### Action item
Report every line of the data where the string "base" appears.

### Material provided
•••••
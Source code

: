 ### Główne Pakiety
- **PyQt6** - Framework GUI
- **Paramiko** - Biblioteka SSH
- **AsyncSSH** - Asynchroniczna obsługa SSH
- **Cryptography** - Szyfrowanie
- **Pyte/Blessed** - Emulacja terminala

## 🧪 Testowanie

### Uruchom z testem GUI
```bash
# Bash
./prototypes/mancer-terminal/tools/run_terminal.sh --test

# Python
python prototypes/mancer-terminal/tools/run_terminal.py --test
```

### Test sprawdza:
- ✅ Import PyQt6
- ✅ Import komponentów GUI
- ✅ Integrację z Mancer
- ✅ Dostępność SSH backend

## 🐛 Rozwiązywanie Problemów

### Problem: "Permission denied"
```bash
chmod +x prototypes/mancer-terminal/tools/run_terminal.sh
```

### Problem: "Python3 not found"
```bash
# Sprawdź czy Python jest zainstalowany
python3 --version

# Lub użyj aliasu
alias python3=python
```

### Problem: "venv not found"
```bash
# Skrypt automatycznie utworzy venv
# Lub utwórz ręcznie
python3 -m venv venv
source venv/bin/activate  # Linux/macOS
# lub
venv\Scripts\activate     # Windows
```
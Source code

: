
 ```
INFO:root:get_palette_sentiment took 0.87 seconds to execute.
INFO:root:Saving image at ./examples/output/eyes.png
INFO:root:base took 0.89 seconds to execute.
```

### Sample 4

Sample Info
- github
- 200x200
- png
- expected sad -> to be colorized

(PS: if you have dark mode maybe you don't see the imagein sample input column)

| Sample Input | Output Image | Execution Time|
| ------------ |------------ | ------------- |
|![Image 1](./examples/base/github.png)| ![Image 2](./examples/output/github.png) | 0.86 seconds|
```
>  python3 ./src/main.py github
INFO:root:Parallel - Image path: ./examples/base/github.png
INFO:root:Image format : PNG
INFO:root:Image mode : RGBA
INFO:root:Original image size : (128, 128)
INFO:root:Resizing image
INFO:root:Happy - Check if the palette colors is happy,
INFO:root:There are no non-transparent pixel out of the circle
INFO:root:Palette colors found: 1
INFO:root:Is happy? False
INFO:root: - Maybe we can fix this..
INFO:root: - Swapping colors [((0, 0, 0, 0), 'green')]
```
•••••
### Exercise solution
INFO:root:base took 0.89 seconds to execute.
|![Image 1](./examples/base/github.png)| ![Image 2](./examples/output/github.png) | 0.86 seconds|
INFO:root:Parallel - Image path: ./examples/base/github.png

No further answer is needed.